#### PROBLEM:
Copy out the full listing that comes next, exactly.

#### DATA EXTRACTS:
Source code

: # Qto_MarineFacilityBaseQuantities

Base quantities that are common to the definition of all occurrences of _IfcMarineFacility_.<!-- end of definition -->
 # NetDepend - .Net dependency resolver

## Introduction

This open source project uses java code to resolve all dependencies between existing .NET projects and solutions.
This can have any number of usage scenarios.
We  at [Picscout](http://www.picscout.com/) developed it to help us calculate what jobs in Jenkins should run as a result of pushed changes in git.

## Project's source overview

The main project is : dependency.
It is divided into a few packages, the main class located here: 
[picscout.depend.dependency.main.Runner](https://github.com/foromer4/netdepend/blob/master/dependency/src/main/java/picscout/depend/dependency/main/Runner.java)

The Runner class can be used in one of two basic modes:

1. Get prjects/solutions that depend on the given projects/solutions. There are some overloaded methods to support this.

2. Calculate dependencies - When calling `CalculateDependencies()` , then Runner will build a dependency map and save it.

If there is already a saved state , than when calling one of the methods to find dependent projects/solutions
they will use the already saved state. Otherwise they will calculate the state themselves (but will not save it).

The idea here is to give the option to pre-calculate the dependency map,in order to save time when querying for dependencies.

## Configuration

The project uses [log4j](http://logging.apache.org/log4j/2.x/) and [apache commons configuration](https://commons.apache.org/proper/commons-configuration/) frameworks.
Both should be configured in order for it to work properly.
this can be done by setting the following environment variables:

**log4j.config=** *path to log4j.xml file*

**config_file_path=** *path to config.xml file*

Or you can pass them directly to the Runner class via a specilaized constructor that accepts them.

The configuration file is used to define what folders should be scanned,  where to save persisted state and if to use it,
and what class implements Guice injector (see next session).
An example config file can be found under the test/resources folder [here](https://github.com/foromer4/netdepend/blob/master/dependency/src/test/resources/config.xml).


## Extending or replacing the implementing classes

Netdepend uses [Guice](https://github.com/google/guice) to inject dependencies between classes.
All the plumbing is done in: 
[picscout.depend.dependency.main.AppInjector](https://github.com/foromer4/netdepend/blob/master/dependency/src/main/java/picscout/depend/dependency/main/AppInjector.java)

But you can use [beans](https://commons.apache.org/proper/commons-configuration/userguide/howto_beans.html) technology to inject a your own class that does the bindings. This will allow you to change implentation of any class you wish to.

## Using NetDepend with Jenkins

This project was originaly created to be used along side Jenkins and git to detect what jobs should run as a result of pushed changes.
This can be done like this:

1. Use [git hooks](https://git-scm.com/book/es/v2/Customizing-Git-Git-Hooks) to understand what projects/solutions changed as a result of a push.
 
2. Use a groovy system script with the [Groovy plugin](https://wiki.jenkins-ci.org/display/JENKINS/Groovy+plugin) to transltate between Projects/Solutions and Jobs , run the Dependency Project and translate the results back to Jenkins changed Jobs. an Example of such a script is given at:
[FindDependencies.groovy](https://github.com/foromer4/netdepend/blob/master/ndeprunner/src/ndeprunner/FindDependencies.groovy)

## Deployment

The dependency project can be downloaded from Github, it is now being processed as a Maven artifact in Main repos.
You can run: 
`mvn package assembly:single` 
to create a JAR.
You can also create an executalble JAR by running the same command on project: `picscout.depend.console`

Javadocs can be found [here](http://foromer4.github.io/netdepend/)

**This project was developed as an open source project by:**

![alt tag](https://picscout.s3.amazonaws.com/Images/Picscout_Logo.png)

#### TASK RESULT:
Source code

: # Qto_MarineFacilityBaseQuantities

Base quantities that are common to the definition of all occurrences of _IfcMarineFacility_.<!-- end of definition -->
 # NetDepend - .Net dependency resolver

## Introduction

This open source project uses java code to resolve all dependencies between existing .NET projects and solutions.
This can have any number of usage scenarios.
We  at [Picscout](http://www.picscout.com/) developed it to help us calculate what jobs in Jenkins should run as a result of pushed changes in git.

## Project's source overview

The main project is : dependency.
It is divided into a few packages, the main class located here: 
[picscout.depend.dependency.main.Runner](https://github.com/foromer4/netdepend/blob/master/dependency/src/main/java/picscout/depend/dependency/main/Runner.java)

The Runner class can be used in one of two basic modes:

1. Get prjects/solutions that depend on the given projects/solutions. There are some overloaded methods to support this.

2. Calculate dependencies - When calling `CalculateDependencies()` , then Runner will build a dependency map and save it.

If there is already a saved state , than when calling one of the methods to find dependent projects/solutions
they will use the already saved state. Otherwise they will calculate the state themselves (but will not save it).

The idea here is to give the option to pre-calculate the dependency map,in order to save time when querying for dependencies.

## Configuration

The project uses [log4j](http://logging.apache.org/log4j/2.x/) and [apache commons configuration](https://commons.apache.org/proper/commons-configuration/) frameworks.
Both should be configured in order for it to work properly.
this can be done by setting the following environment variables:

**log4j.config=** *path to log4j.xml file*

**config_file_path=** *path to config.xml file*

Or you can pass them directly to the Runner class via a specilaized constructor that accepts them.

The configuration file is used to define what folders should be scanned,  where to save persisted state and if to use it,
and what class implements Guice injector (see next session).
An example config file can be found under the test/resources folder [here](https://github.com/foromer4/netdepend/blob/master/dependency/src/test/resources/config.xml).


## Extending or replacing the implementing classes

Netdepend uses [Guice](https://github.com/google/guice) to inject dependencies between classes.
All the plumbing is done in: 
[picscout.depend.dependency.main.AppInjector](https://github.com/foromer4/netdepend/blob/master/dependency/src/main/java/picscout/depend/dependency/main/AppInjector.java)

But you can use [beans](https://commons.apache.org/proper/commons-configuration/userguide/howto_beans.html) technology to inject a your own class that does the bindings. This will allow you to change implentation of any class you wish to.

## Using NetDepend with Jenkins

This project was originaly created to be used along side Jenkins and git to detect what jobs should run as a result of pushed changes.
This can be done like this:

1. Use [git hooks](https://git-scm.com/book/es/v2/Customizing-Git-Git-Hooks) to understand what projects/solutions changed as a result of a push.
 
2. Use a groovy system script with the [Groovy plugin](https://wiki.jenkins-ci.org/display/JENKINS/Groovy+plugin) to transltate between Projects/Solutions and Jobs , run the Dependency Project and translate the results back to Jenkins changed Jobs. an Example of such a script is given at:
[FindDependencies.groovy](https://github.com/foromer4/netdepend/blob/master/ndeprunner/src/ndeprunner/FindDependencies.groovy)

## Deployment

The dependency project can be downloaded from Github, it is now being processed as a Maven artifact in Main repos.
You can run: 
`mvn package assembly:single` 
to create a JAR.
You can also create an executalble JAR by running the same command on project: `picscout.depend.console`

Javadocs can be found [here](http://foromer4.github.io/netdepend/)

**This project was developed as an open source project by:**

![alt tag](https://picscout.s3.amazonaws.com/Images/Picscout_Logo.png)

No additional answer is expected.